In fact, Gauci never identified Megrahi. He merely stated that Megrahi resembles the man to whom he had sold the clothes, but only if he were much older and two inches taller. Gauci, however, had identified another man: Abu Talb.


Talb was a member of the Popular Front for the Liberation of Palestine-General Command (PFLP-GL), the terrorist group led by Jibril.


In late October 1988 the senior bomb maker of the PFLP-GC, Marwan Khreesat, was arrested in Frankfurt in the company of Hafez Dalkamoni, the leader of the organization's German cell.

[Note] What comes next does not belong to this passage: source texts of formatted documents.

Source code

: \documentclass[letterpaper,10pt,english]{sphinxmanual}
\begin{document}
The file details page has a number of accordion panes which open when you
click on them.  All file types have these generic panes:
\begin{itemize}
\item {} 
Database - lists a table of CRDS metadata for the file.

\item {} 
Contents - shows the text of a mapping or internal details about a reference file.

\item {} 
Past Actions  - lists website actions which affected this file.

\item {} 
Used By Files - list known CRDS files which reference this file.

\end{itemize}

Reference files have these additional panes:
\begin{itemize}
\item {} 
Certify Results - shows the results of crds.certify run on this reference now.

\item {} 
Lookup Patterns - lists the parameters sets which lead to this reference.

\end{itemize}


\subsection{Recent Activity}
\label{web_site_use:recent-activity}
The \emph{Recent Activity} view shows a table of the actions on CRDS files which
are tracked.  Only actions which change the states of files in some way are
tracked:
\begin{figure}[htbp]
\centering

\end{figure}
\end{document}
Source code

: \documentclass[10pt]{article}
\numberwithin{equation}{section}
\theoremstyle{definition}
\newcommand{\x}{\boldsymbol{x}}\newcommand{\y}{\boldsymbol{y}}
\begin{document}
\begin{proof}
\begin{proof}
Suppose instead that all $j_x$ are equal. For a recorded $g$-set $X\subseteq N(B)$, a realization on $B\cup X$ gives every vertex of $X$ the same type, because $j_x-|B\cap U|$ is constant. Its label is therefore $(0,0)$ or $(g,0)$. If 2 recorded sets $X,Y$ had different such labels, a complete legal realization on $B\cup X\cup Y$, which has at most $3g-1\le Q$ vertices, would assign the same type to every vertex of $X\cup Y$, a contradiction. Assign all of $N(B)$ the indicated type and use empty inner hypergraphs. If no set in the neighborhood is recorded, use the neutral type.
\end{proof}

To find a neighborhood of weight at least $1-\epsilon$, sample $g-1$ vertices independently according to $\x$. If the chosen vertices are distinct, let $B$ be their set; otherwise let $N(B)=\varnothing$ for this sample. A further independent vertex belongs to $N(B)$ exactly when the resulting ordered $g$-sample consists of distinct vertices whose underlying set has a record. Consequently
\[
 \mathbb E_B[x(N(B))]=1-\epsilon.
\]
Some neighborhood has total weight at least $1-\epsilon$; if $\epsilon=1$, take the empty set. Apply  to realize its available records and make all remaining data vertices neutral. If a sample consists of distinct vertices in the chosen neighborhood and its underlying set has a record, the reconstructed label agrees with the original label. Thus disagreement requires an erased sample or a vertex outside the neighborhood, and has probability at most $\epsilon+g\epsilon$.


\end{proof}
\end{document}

Dalkamoni had met Talb in Cyprus and Malta the week before. In the car the two men used, police found a bomb hidden in a Toshiba radio. Khreesat told the police that he had manufactured five similar improvised explosive devices (IEDs).


Each device Khreesat had built was triggered by a pressure gauge that activated a timer -- range 0 to 45 minutes -- when the plane reached a cruising altitude of 11,000 meters. The timers of all recovered bombs were set on 30 minutes. It takes about 7 minutes for a 747 to reach cruising altitude. Pan Am 103 exploded 38 minutes after take-off from London.


German police eventually recovered four of the IEDs Khreesat had built. No one seems to know what happened to the fifth one, which was never recovered. When police raided Talb's apartment in Sweden, they found his appointment notebook. Talb had circled one date: Dec 21.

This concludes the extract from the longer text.